• [Study material]:
________________________________________

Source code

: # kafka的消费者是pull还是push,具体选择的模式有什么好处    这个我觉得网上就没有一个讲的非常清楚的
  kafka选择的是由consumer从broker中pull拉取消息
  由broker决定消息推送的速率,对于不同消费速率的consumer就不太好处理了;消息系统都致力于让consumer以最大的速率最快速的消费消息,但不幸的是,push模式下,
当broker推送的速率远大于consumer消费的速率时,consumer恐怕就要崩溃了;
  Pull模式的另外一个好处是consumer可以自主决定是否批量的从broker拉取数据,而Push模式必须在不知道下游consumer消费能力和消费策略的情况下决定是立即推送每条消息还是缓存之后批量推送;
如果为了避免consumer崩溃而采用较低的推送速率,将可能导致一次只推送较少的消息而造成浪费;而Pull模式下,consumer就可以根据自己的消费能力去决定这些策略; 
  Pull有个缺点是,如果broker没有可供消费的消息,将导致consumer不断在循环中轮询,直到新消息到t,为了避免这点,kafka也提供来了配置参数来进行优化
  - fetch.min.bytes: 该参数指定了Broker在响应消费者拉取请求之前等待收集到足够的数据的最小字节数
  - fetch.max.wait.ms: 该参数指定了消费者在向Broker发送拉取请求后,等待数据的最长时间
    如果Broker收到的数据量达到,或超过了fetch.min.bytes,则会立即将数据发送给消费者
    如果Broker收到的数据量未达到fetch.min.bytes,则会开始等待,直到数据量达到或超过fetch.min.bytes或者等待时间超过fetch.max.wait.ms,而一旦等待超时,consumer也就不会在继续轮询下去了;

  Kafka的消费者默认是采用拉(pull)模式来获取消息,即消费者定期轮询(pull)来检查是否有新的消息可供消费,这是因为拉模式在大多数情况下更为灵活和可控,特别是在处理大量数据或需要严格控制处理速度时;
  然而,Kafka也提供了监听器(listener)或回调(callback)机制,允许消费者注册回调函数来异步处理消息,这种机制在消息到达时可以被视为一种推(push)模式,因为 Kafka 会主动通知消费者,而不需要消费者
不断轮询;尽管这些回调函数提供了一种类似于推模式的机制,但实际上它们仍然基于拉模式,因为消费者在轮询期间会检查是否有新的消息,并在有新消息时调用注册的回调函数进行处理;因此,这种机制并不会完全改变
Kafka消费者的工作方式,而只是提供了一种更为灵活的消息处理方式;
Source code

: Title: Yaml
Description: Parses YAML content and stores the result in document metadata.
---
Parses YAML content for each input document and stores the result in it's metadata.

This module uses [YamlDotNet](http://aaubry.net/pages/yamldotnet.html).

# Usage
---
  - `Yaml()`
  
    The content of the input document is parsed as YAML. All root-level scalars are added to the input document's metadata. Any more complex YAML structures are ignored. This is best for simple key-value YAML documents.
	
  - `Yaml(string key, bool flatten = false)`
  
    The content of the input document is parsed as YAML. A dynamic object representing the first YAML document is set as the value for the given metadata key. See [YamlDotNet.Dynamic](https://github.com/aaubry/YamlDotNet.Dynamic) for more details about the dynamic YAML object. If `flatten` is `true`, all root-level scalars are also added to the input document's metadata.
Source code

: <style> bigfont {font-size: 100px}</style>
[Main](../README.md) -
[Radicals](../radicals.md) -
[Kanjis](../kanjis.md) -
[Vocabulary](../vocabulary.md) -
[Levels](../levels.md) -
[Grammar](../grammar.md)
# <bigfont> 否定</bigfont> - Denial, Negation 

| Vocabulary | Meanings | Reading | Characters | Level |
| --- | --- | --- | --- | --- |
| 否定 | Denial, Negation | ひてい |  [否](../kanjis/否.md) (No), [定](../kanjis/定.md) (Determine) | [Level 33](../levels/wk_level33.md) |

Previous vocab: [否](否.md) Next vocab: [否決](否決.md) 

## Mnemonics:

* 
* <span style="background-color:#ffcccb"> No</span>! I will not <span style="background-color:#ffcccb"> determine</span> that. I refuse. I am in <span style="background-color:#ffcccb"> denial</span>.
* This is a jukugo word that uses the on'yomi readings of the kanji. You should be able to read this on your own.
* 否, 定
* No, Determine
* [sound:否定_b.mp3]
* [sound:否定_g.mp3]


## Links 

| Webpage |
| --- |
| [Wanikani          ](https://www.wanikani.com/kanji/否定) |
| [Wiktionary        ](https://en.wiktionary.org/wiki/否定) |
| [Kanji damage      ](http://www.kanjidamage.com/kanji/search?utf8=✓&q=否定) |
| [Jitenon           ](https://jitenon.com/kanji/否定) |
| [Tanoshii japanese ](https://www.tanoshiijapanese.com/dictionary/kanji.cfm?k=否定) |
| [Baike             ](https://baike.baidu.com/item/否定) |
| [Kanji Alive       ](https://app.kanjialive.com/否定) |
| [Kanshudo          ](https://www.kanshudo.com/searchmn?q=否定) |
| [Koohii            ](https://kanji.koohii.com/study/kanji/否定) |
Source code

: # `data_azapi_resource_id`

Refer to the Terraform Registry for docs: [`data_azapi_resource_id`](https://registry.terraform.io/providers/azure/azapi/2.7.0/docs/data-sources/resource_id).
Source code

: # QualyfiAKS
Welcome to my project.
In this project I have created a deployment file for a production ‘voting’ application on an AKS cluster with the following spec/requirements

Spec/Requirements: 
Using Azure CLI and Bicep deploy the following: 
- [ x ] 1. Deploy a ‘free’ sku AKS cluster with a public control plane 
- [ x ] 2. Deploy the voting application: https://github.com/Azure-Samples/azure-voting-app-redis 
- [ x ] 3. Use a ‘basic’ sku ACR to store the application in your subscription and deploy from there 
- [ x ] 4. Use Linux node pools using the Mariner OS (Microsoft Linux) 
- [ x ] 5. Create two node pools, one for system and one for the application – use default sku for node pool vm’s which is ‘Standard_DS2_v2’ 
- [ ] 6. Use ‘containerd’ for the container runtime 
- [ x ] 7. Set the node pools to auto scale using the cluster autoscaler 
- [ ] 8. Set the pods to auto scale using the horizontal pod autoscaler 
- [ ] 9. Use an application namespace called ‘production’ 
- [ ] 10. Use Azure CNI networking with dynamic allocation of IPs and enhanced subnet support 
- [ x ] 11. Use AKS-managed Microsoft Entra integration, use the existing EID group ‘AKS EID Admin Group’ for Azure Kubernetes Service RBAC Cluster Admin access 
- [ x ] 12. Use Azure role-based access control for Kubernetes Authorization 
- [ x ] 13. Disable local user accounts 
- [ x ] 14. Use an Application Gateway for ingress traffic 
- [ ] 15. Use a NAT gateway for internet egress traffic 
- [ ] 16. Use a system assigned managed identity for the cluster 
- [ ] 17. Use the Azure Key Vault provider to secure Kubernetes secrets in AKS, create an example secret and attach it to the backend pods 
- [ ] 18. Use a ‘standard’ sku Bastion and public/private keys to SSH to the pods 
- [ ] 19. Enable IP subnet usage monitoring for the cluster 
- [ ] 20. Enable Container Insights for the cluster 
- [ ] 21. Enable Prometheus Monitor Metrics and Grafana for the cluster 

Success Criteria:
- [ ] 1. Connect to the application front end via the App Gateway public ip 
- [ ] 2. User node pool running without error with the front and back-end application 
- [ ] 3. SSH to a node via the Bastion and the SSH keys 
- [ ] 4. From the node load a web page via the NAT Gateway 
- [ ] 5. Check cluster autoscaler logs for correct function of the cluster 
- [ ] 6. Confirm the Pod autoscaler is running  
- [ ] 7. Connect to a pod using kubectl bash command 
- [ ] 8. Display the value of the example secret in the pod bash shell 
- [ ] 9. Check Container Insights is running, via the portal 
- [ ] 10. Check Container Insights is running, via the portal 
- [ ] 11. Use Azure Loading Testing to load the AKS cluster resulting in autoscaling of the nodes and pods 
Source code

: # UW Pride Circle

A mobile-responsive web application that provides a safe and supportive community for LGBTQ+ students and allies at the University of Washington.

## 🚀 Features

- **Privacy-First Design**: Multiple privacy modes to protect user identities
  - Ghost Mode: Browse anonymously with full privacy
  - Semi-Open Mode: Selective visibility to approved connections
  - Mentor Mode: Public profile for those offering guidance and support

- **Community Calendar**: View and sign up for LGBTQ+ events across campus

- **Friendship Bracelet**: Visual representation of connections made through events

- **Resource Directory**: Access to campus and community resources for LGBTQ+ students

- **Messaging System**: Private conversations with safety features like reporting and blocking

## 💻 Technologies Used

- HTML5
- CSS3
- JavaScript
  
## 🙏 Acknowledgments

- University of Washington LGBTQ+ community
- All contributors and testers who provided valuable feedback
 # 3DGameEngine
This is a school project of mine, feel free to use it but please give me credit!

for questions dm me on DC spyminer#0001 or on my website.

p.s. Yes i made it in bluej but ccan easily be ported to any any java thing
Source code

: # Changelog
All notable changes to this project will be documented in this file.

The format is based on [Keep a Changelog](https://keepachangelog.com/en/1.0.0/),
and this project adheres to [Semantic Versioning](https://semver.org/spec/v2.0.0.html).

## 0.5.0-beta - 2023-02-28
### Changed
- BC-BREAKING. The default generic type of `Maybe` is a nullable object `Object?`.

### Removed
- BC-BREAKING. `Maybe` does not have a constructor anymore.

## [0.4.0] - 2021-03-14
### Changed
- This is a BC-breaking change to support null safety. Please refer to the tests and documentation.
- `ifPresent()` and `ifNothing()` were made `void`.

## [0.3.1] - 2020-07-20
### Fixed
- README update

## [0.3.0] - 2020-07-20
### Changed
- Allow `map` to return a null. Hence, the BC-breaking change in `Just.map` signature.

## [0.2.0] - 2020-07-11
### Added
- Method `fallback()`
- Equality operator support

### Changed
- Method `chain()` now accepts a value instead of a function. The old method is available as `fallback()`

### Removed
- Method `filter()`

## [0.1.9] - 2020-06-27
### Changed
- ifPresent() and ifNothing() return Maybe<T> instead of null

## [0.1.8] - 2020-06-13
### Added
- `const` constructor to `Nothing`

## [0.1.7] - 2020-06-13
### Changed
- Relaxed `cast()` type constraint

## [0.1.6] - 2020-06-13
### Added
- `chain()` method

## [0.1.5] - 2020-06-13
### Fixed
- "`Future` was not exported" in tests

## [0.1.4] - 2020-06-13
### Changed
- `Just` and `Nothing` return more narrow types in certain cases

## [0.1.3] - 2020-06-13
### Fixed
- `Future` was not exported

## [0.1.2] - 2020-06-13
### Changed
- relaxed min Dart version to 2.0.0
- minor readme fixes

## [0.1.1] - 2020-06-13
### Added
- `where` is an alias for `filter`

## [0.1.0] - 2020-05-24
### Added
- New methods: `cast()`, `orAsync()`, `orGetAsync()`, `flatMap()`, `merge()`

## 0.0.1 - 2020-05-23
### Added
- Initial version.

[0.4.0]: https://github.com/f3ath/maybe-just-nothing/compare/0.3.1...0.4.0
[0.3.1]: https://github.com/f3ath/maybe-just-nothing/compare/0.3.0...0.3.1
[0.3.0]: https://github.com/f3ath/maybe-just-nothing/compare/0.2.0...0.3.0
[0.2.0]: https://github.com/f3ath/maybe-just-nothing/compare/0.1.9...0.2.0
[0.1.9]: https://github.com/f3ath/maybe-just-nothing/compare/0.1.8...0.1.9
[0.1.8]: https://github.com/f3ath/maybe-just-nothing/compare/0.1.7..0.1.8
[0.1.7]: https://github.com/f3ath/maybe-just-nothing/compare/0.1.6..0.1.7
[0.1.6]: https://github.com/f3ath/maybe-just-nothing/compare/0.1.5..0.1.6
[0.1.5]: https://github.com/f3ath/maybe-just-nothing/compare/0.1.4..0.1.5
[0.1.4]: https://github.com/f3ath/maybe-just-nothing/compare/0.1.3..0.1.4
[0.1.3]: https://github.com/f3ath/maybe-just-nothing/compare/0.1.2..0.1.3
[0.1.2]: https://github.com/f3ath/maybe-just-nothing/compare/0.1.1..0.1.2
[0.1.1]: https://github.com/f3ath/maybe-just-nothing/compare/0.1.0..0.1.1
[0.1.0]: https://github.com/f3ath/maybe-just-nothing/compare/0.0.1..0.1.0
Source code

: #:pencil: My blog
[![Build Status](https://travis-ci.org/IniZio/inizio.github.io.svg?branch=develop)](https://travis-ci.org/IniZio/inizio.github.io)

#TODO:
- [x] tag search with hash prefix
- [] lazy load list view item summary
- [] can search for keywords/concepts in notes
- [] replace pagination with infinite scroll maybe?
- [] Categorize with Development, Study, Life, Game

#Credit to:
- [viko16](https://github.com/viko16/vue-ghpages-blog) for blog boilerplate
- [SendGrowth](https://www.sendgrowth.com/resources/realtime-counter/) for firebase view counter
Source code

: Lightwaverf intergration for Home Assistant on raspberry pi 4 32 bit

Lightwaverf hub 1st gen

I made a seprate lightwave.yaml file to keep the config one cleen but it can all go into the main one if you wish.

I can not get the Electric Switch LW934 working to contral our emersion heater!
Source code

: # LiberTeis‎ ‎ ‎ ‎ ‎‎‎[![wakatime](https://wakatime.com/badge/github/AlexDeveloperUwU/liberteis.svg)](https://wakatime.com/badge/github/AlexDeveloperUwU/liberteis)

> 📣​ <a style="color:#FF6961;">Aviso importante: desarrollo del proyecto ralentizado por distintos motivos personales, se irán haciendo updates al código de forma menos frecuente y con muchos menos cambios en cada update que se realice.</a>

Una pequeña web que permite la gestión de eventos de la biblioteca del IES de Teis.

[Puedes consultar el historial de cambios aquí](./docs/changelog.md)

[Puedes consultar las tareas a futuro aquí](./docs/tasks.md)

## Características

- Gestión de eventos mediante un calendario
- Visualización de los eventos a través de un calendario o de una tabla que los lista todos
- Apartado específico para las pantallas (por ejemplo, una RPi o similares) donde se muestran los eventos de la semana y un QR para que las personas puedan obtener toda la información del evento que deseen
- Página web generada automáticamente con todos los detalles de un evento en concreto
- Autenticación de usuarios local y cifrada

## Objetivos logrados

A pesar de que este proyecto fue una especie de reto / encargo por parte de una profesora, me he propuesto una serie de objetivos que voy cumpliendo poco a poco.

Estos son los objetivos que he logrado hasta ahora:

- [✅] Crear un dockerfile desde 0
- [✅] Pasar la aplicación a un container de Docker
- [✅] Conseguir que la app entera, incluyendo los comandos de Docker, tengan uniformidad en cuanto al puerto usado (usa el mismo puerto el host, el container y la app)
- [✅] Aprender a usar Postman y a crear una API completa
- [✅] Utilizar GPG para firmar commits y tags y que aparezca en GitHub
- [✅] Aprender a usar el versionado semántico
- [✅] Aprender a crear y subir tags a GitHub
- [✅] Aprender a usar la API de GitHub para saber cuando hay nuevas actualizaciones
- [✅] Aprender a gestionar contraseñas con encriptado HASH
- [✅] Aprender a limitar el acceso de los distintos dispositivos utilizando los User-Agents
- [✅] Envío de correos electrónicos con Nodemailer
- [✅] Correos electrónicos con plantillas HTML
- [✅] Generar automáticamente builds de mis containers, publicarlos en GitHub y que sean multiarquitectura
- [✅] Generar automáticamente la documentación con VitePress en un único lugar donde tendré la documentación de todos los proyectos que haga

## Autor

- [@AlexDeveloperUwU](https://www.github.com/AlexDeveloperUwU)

________________________________________

• [About this exercise]:
For the listing above, print only the lines starting at the line containing "- [ ] 3. SSH to" and ending at the line containing "- [ ] 6. Confirm", exactly, both included.

• [Solution for this exercise]:
- [ ] 3. SSH to a node via the Bastion and the SSH keys 
- [ ] 4. From the node load a web page via the NAT Gateway 
- [ ] 5. Check cluster autoscaler logs for correct function of the cluster 
- [ ] 6. Confirm the Pod autoscaler is running  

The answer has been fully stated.